Source texts of formatted documents:
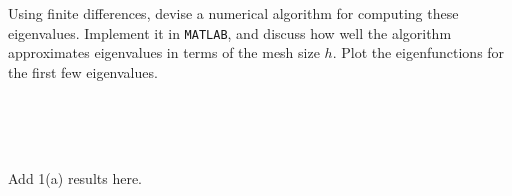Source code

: Using finite differences, devise a numerical algorithm for computing these eigenvalues. Implement it in \texttt{MATLAB},
and discuss how well the algorithm approximates eigenvalues in terms of the mesh size $h$. Plot the eigenfunctions for 
the first few eigenvalues.

\begin{solution}\ \\\\
    \ \\
    \newpage

    Add 1(a) results here.
\end{solution}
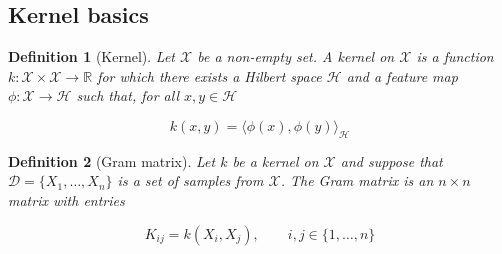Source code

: \documentclass[12pt]{article}
\newtheorem{definition}{Definition}
\numberwithin{claim}{section}
\numberwithin{lemma}{section}
\numberwithin{theorem}{section}
\begin{document}
\subsection{Kernel basics}

\begin{definition}[Kernel] Let $\mathcal{X}$ be a non-empty set. A \emph{kernel on $\mathcal{X}$} is a function $k:\mathcal{X}\times \mathcal{X} \longrightarrow \mathbb{R}$ for which there exists a Hilbert space $\mathcal{H}$ and a \emph{feature map} $\phi: \mathcal{X} \longrightarrow \mathcal{H}$ such that, for all $x, y \in  \mathcal{H}$

\[k(x,y) = \langle \phi(x),\phi(y) \rangle_\mathcal{H}\]
\end{definition}

\begin{definition}[Gram matrix] Let $k$ be a kernel on $\mathcal{X}$ and suppose that $\mathcal{D} = \{X_1,\ldots,X_n \}$ is a set of samples from $\mathcal{X}$. The Gram matrix is an $n \times n$ matrix with entries

\[K_{ij} = k(X_i,X_j), \quad \quad i,j \in \{1,\ldots,n\}\]
\end{definition}
\end{document}
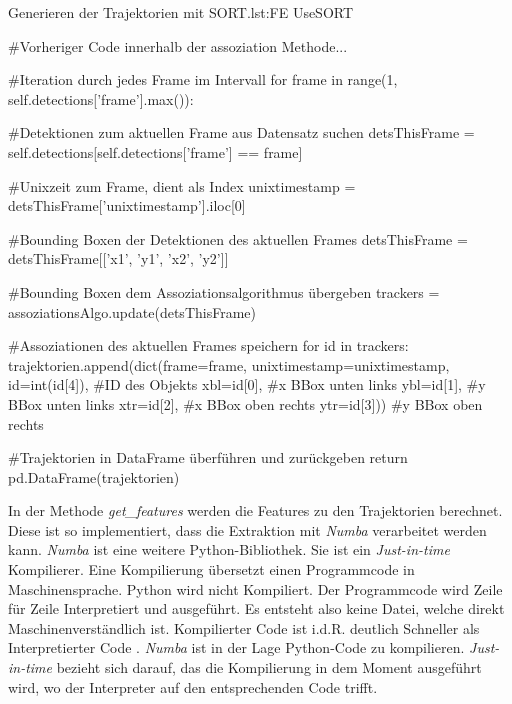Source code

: \begin{pythoncode}{Generieren der Trajektorien mit SORT.}{lst:FE UseSORT}

#Vorheriger Code innerhalb der assoziation Methode...

#Iteration durch jedes Frame im Intervall
for frame in range(1, self.detections['frame'].max()):
    
    #Detektionen zum aktuellen Frame aus Datensatz suchen
    detsThisFrame = self.detections[self.detections['frame'] == frame]

    #Unixzeit zum Frame, dient als Index
    unixtimestamp = detsThisFrame['unixtimestamp'].iloc[0]

    #Bounding Boxen der Detektionen des aktuellen Frames
    detsThisFrame = detsThisFrame[['x1', 'y1', 'x2', 'y2']] 

    #Bounding Boxen dem Assoziationsalgorithmus übergeben
    trackers = assoziationsAlgo.update(detsThisFrame) 

    #Assoziationen des aktuellen Frames speichern 
    for id in trackers:
        trajektorien.append(dict(frame=frame,
                          unixtimestamp=unixtimestamp, 
                          id=int(id[4]),    #ID des Objekts
                          xbl=id[0],        #x BBox unten links
                          ybl=id[1],        #y BBox unten links
                          xtr=id[2],        #x BBox oben rechts
                          ytr=id[3]))       #y BBox oben rechts

    #Trajektorien in DataFrame überführen und zurückgeben
    return pd.DataFrame(trajektorien)
\end{pythoncode}

In der Methode \textit{get\_features} werden die Features zu den Trajektorien berechnet. Diese ist so implementiert, dass die Extraktion mit \textit{Numba} verarbeitet werden kann. \textit{Numba} ist eine weitere Python-Bibliothek. Sie ist ein \textit{\gls{Just-in-time}} Kompilierer. Eine Kompilierung übersetzt einen Programmcode in Maschinensprache. Python wird nicht Kompiliert. Der Programmcode wird Zeile für Zeile Interpretiert und ausgeführt. Es entsteht also keine Datei, welche direkt Maschinenverständlich ist. Kompilierter Code ist i.d.R. deutlich Schneller als Interpretierter Code . \textit{Numba} ist in der Lage Python-Code zu kompilieren. \textit{Just-in-time} bezieht sich darauf, das die Kompilierung in dem Moment ausgeführt wird, wo der Interpreter auf den entsprechenden Code trifft. \par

About this task. Whatever the records hold apart from pictures should be repeated exactly.

Task result.
Source code

: Using finite differences, devise a numerical algorithm for computing these eigenvalues. Implement it in \texttt{MATLAB},
and discuss how well the algorithm approximates eigenvalues in terms of the mesh size $h$. Plot the eigenfunctions for 
the first few eigenvalues.

\begin{solution}\ \\\\
    \ \\
    \newpage

    Add 1(a) results here.
\end{solution}
Source code

: \documentclass[12pt]{article}
\newtheorem{definition}{Definition}
\numberwithin{claim}{section}
\numberwithin{lemma}{section}
\numberwithin{theorem}{section}
\begin{document}
\subsection{Kernel basics}

\begin{definition}[Kernel] Let $\mathcal{X}$ be a non-empty set. A \emph{kernel on $\mathcal{X}$} is a function $k:\mathcal{X}\times \mathcal{X} \longrightarrow \mathbb{R}$ for which there exists a Hilbert space $\mathcal{H}$ and a \emph{feature map} $\phi: \mathcal{X} \longrightarrow \mathcal{H}$ such that, for all $x, y \in  \mathcal{H}$

\[k(x,y) = \langle \phi(x),\phi(y) \rangle_\mathcal{H}\]
\end{definition}

\begin{definition}[Gram matrix] Let $k$ be a kernel on $\mathcal{X}$ and suppose that $\mathcal{D} = \{X_1,\ldots,X_n \}$ is a set of samples from $\mathcal{X}$. The Gram matrix is an $n \times n$ matrix with entries

\[K_{ij} = k(X_i,X_j), \quad \quad i,j \in \{1,\ldots,n\}\]
\end{definition}
\end{document}
Source code

: \begin{pythoncode}{Generieren der Trajektorien mit SORT.}{lst:FE UseSORT}

#Vorheriger Code innerhalb der assoziation Methode...

#Iteration durch jedes Frame im Intervall
for frame in range(1, self.detections['frame'].max()):
    
    #Detektionen zum aktuellen Frame aus Datensatz suchen
    detsThisFrame = self.detections[self.detections['frame'] == frame]

    #Unixzeit zum Frame, dient als Index
    unixtimestamp = detsThisFrame['unixtimestamp'].iloc[0]

    #Bounding Boxen der Detektionen des aktuellen Frames
    detsThisFrame = detsThisFrame[['x1', 'y1', 'x2', 'y2']] 

    #Bounding Boxen dem Assoziationsalgorithmus übergeben
    trackers = assoziationsAlgo.update(detsThisFrame) 

    #Assoziationen des aktuellen Frames speichern 
    for id in trackers:
        trajektorien.append(dict(frame=frame,
                          unixtimestamp=unixtimestamp, 
                          id=int(id[4]),    #ID des Objekts
                          xbl=id[0],        #x BBox unten links
                          ybl=id[1],        #y BBox unten links
                          xtr=id[2],        #x BBox oben rechts
                          ytr=id[3]))       #y BBox oben rechts

    #Trajektorien in DataFrame überführen und zurückgeben
    return pd.DataFrame(trajektorien)
\end{pythoncode}

In der Methode \textit{get\_features} werden die Features zu den Trajektorien berechnet. Diese ist so implementiert, dass die Extraktion mit \textit{Numba} verarbeitet werden kann. \textit{Numba} ist eine weitere Python-Bibliothek. Sie ist ein \textit{\gls{Just-in-time}} Kompilierer. Eine Kompilierung übersetzt einen Programmcode in Maschinensprache. Python wird nicht Kompiliert. Der Programmcode wird Zeile für Zeile Interpretiert und ausgeführt. Es entsteht also keine Datei, welche direkt Maschinenverständlich ist. Kompilierter Code ist i.d.R. deutlich Schneller als Interpretierter Code . \textit{Numba} ist in der Lage Python-Code zu kompilieren. \textit{Just-in-time} bezieht sich darauf, das die Kompilierung in dem Moment ausgeführt wird, wo der Interpreter auf den entsprechenden Code trifft. \par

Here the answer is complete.